[RECORDS SHOWN]

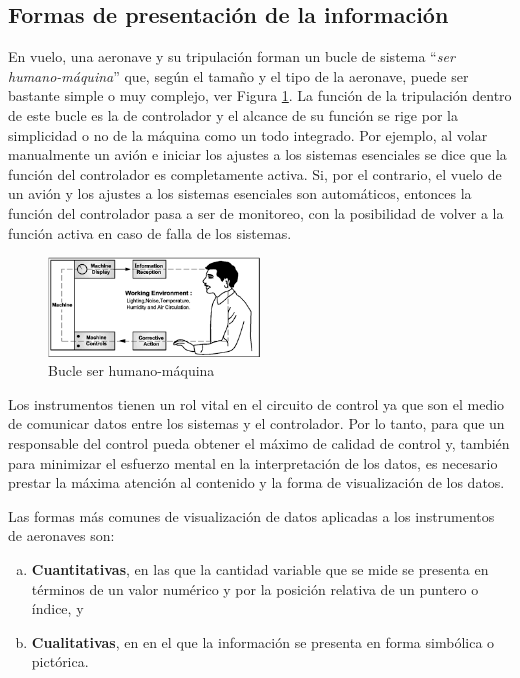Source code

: \subsection{Formas de presentaci\'on de la informaci\'on}
\label{sec:formas.presentacion.informacion}

En vuelo, una aeronave y su tripulación forman un bucle de sistema ``{\it ser humano-máquina}'' que, según el tamaño y el tipo de la aeronave, puede ser bastante simple o muy complejo, ver Figura \ref{fig:01.bucle.ser.humano.maquina}. 
La función de la tripulaci\'on dentro de este bucle es la de controlador y el alcance de su función se rige por la simplicidad o no de la máquina como un todo integrado. 
Por ejemplo, al volar manualmente un avión e iniciar los ajustes a los sistemas esenciales se dice que la función del controlador es completamente activa. Si, por el contrario, el vuelo de un avión y los ajustes a los sistemas esenciales son automáticos, entonces la función del controlador pasa a ser de monitoreo, con la posibilidad de volver a la función activa en caso de falla de los sistemas.


\begin{figure}[!htb]
  \centering
  \includegraphics[width=0.5\textwidth]{01.tablero.instrumentos/U01.imagenes/1.1.introduccion/01-bucle_hbre_maquina.png}
  
  \caption{Bucle ser humano-m\'aquina \protect\cite{cabina_ergonomia_fisica}}
\label{fig:01.bucle.ser.humano.maquina}
\end{figure}



Los instrumentos tienen un rol vital en el circuito de control ya que son el medio de comunicar datos entre los sistemas y el controlador. Por lo tanto, para que un responsable del control  pueda obtener el máximo de calidad de control y, también para minimizar el esfuerzo mental en la interpretación de los datos, es necesario prestar la máxima atención al contenido y la forma de visualización de los datos.

Las formas más comunes de visualización de datos aplicadas a los instrumentos de aeronaves son:

\begin{enumerate}[a)]
\item \textbf{Cuantitativas}, en las que la cantidad variable que se mide
  se presenta en términos de un valor numérico y por la posición
  relativa de un puntero o índice, y
\item \textbf{Cualitativas}, en en el que la
  información se presenta en forma simbólica o pictórica.
\end{enumerate}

[PROBLEM DETAILS] Without the pictures, transcribe the listing above exactly.

[OUTPUT OF THE EXERCISE]
Source code

: \subsection{Formas de presentaci\'on de la informaci\'on}
\label{sec:formas.presentacion.informacion}

En vuelo, una aeronave y su tripulación forman un bucle de sistema ``{\it ser humano-máquina}'' que, según el tamaño y el tipo de la aeronave, puede ser bastante simple o muy complejo, ver Figura \ref{fig:01.bucle.ser.humano.maquina}. 
La función de la tripulaci\'on dentro de este bucle es la de controlador y el alcance de su función se rige por la simplicidad o no de la máquina como un todo integrado. 
Por ejemplo, al volar manualmente un avión e iniciar los ajustes a los sistemas esenciales se dice que la función del controlador es completamente activa. Si, por el contrario, el vuelo de un avión y los ajustes a los sistemas esenciales son automáticos, entonces la función del controlador pasa a ser de monitoreo, con la posibilidad de volver a la función activa en caso de falla de los sistemas.


\begin{figure}[!htb]
  \centering
  \includegraphics[width=0.5\textwidth]{01.tablero.instrumentos/U01.imagenes/1.1.introduccion/01-bucle_hbre_maquina.png}
  
  \caption{Bucle ser humano-m\'aquina \protect\cite{cabina_ergonomia_fisica}}
\label{fig:01.bucle.ser.humano.maquina}
\end{figure}



Los instrumentos tienen un rol vital en el circuito de control ya que son el medio de comunicar datos entre los sistemas y el controlador. Por lo tanto, para que un responsable del control  pueda obtener el máximo de calidad de control y, también para minimizar el esfuerzo mental en la interpretación de los datos, es necesario prestar la máxima atención al contenido y la forma de visualización de los datos.

Las formas más comunes de visualización de datos aplicadas a los instrumentos de aeronaves son:

\begin{enumerate}[a)]
\item \textbf{Cuantitativas}, en las que la cantidad variable que se mide
  se presenta en términos de un valor numérico y por la posición
  relativa de un puntero o índice, y
\item \textbf{Cualitativas}, en en el que la
  información se presenta en forma simbólica o pictórica.
\end{enumerate}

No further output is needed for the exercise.